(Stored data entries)
- Opening Delimiter -

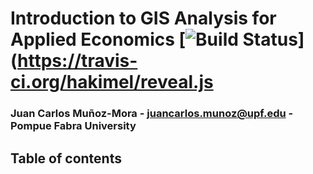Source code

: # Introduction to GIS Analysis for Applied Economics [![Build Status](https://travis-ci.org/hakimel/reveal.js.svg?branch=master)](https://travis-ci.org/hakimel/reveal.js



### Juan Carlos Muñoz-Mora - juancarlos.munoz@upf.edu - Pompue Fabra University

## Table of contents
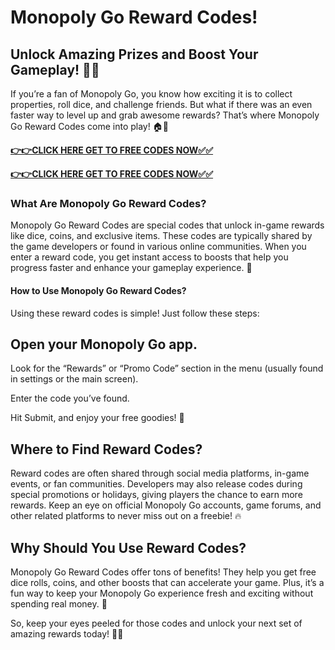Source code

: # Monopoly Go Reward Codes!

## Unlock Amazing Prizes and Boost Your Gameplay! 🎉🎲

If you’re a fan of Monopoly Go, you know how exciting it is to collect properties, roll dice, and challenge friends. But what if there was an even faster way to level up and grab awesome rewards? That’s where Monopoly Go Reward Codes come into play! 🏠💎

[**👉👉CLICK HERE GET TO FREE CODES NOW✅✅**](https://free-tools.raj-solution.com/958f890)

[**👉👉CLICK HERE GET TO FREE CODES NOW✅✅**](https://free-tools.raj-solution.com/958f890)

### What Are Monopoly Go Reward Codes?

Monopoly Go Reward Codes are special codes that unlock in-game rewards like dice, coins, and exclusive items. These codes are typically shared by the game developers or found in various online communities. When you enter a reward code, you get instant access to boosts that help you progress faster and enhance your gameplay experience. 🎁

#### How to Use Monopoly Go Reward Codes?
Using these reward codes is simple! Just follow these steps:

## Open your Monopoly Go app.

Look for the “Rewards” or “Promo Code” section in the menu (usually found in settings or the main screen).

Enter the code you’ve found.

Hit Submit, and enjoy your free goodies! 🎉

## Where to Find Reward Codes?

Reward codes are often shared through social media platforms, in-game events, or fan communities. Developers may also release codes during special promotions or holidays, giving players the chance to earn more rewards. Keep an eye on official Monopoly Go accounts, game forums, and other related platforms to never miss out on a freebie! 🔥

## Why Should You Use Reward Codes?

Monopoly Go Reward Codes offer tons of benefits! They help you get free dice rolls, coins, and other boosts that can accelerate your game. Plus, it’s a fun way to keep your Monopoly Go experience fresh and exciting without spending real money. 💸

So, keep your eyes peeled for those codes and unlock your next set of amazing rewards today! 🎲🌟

- Closing Delimiter -
- Opening Delimiter -

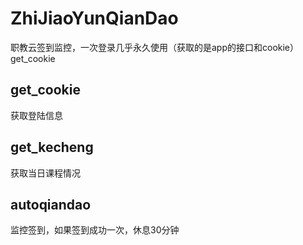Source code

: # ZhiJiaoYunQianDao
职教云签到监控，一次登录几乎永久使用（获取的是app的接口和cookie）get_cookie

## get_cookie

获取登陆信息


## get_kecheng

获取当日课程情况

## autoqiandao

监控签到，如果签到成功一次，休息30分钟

- Closing Delimiter -
- Opening Delimiter -

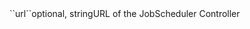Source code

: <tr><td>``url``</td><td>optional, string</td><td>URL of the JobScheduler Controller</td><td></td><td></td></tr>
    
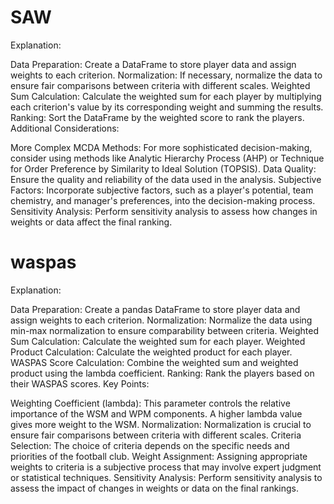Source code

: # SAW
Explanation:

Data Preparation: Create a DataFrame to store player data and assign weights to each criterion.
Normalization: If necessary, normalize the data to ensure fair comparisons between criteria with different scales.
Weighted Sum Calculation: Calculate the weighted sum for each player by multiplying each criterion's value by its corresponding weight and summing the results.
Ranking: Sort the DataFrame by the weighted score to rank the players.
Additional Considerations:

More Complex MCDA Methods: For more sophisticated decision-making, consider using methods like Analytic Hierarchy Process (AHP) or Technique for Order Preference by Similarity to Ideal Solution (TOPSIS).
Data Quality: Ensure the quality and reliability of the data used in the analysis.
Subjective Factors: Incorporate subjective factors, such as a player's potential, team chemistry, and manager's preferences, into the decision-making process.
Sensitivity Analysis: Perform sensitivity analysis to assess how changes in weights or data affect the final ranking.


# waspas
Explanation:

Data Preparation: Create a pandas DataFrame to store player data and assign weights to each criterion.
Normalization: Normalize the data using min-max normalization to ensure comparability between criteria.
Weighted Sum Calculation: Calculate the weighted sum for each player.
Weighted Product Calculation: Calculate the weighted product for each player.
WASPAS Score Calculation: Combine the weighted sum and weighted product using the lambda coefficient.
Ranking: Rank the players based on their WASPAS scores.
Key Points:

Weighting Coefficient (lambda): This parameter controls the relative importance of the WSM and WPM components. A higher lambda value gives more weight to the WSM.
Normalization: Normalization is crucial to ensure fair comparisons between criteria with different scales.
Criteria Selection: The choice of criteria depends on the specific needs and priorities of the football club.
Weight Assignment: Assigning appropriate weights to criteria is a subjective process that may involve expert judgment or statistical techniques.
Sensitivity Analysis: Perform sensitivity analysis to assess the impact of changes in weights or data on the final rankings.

- Closing Delimiter -

> THE PROBLEM
Your answer must consist solely of the lines above between the line holding "If you’re a" and the line holding "## Open your Monopoly Go app.", inclusive, copied exactly.

> EXPECTED ANSWER
If you’re a fan of Monopoly Go, you know how exciting it is to collect properties, roll dice, and challenge friends. But what if there was an even faster way to level up and grab awesome rewards? That’s where Monopoly Go Reward Codes come into play! 🏠💎

[**👉👉CLICK HERE GET TO FREE CODES NOW✅✅**](https://free-tools.raj-solution.com/958f890)

[**👉👉CLICK HERE GET TO FREE CODES NOW✅✅**](https://free-tools.raj-solution.com/958f890)

### What Are Monopoly Go Reward Codes?

Monopoly Go Reward Codes are special codes that unlock in-game rewards like dice, coins, and exclusive items. These codes are typically shared by the game developers or found in various online communities. When you enter a reward code, you get instant access to boosts that help you progress faster and enhance your gameplay experience. 🎁

#### How to Use Monopoly Go Reward Codes?
Using these reward codes is simple! Just follow these steps:

## Open your Monopoly Go app.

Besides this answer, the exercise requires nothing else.